# SOURCE DATA:
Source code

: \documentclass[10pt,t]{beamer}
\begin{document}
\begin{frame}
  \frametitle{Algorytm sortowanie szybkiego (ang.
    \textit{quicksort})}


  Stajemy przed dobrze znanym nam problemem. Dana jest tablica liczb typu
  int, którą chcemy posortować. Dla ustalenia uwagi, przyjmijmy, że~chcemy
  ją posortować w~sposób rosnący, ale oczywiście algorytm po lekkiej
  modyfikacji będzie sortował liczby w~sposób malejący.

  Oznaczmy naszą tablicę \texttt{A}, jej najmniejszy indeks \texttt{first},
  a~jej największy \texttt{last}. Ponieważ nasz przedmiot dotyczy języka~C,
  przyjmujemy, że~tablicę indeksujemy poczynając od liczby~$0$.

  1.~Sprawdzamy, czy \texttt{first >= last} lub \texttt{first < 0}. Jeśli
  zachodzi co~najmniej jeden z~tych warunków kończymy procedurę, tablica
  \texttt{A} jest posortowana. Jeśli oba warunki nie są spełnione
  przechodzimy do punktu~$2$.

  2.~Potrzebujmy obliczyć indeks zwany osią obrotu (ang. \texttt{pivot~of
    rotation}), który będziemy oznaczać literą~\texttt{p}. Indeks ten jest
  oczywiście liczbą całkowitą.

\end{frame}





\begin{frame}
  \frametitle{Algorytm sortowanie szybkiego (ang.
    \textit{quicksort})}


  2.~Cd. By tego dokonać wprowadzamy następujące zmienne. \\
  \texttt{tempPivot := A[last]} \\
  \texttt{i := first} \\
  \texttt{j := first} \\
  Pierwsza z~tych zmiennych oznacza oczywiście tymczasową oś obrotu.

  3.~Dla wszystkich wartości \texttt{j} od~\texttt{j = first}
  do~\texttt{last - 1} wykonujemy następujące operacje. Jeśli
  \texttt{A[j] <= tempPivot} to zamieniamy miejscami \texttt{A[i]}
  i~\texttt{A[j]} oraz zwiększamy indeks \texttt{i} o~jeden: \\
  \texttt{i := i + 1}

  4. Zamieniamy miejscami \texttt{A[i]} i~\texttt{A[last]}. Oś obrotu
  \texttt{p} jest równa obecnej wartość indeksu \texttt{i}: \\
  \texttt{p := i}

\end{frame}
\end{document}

# ACTIVITY:
Within the material, how many lines hold the word "first"? Only the number is needed.

# THE ANSWER:
5